- Exercise requirements -
The records below must be copied in full, exactly as they read.

- Input -
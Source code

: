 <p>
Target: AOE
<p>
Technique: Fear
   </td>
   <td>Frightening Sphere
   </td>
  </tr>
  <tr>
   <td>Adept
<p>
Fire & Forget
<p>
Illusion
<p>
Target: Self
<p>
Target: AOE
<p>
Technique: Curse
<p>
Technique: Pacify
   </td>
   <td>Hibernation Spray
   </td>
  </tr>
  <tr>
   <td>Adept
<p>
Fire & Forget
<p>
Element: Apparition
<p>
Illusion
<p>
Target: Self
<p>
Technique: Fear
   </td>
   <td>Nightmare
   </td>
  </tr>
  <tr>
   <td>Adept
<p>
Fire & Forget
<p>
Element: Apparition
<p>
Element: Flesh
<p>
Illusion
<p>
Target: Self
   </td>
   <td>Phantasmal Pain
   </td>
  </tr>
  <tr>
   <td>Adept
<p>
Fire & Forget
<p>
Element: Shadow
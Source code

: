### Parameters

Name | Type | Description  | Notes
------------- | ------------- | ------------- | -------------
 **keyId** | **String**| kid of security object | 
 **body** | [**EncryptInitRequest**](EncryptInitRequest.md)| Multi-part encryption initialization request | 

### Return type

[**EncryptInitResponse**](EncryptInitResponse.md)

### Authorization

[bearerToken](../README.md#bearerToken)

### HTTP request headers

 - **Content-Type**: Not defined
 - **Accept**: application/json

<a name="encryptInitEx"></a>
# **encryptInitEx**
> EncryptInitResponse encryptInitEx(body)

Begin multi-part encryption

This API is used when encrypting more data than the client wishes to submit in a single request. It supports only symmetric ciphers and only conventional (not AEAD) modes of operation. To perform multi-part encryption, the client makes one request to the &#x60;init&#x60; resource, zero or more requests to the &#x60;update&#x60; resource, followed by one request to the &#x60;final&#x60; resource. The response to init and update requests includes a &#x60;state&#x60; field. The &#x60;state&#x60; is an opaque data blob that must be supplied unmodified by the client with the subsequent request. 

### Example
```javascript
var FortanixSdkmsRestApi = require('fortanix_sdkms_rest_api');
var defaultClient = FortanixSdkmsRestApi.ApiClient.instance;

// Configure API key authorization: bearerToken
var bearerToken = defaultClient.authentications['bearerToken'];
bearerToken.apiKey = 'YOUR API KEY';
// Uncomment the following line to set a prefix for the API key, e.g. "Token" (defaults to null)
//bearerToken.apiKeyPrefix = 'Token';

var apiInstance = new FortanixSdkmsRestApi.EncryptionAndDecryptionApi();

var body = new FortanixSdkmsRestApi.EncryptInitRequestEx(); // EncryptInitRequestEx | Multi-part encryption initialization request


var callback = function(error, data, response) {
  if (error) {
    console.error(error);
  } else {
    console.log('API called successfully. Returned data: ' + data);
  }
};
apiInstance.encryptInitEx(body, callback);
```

- Written reply -
Source code

: <p>
Target: AOE
<p>
Technique: Fear
   </td>
   <td>Frightening Sphere
   </td>
  </tr>
  <tr>
   <td>Adept
<p>
Fire & Forget
<p>
Illusion
<p>
Target: Self
<p>
Target: AOE
<p>
Technique: Curse
<p>
Technique: Pacify
   </td>
   <td>Hibernation Spray
   </td>
  </tr>
  <tr>
   <td>Adept
<p>
Fire & Forget
<p>
Element: Apparition
<p>
Illusion
<p>
Target: Self
<p>
Technique: Fear
   </td>
   <td>Nightmare
   </td>
  </tr>
  <tr>
   <td>Adept
<p>
Fire & Forget
<p>
Element: Apparition
<p>
Element: Flesh
<p>
Illusion
<p>
Target: Self
   </td>
   <td>Phantasmal Pain
   </td>
  </tr>
  <tr>
   <td>Adept
<p>
Fire & Forget
<p>
Element: Shadow
Source code

:### Parameters

Name | Type | Description  | Notes
------------- | ------------- | ------------- | -------------
 **keyId** | **String**| kid of security object | 
 **body** | [**EncryptInitRequest**](EncryptInitRequest.md)| Multi-part encryption initialization request | 

### Return type

[**EncryptInitResponse**](EncryptInitResponse.md)

### Authorization

[bearerToken](../README.md#bearerToken)

### HTTP request headers

 - **Content-Type**: Not defined
 - **Accept**: application/json

<a name="encryptInitEx"></a>
# **encryptInitEx**
> EncryptInitResponse encryptInitEx(body)

Begin multi-part encryption

This API is used when encrypting more data than the client wishes to submit in a single request. It supports only symmetric ciphers and only conventional (not AEAD) modes of operation. To perform multi-part encryption, the client makes one request to the &#x60;init&#x60; resource, zero or more requests to the &#x60;update&#x60; resource, followed by one request to the &#x60;final&#x60; resource. The response to init and update requests includes a &#x60;state&#x60; field. The &#x60;state&#x60; is an opaque data blob that must be supplied unmodified by the client with the subsequent request. 

### Example
```javascript
var FortanixSdkmsRestApi = require('fortanix_sdkms_rest_api');
var defaultClient = FortanixSdkmsRestApi.ApiClient.instance;

// Configure API key authorization: bearerToken
var bearerToken = defaultClient.authentications['bearerToken'];
bearerToken.apiKey = 'YOUR API KEY';
// Uncomment the following line to set a prefix for the API key, e.g. "Token" (defaults to null)
//bearerToken.apiKeyPrefix = 'Token';

var apiInstance = new FortanixSdkmsRestApi.EncryptionAndDecryptionApi();

var body = new FortanixSdkmsRestApi.EncryptInitRequestEx(); // EncryptInitRequestEx | Multi-part encryption initialization request


var callback = function(error, data, response) {
  if (error) {
    console.error(error);
  } else {
    console.log('API called successfully. Returned data: ' + data);
  }
};
apiInstance.encryptInitEx(body, callback);
```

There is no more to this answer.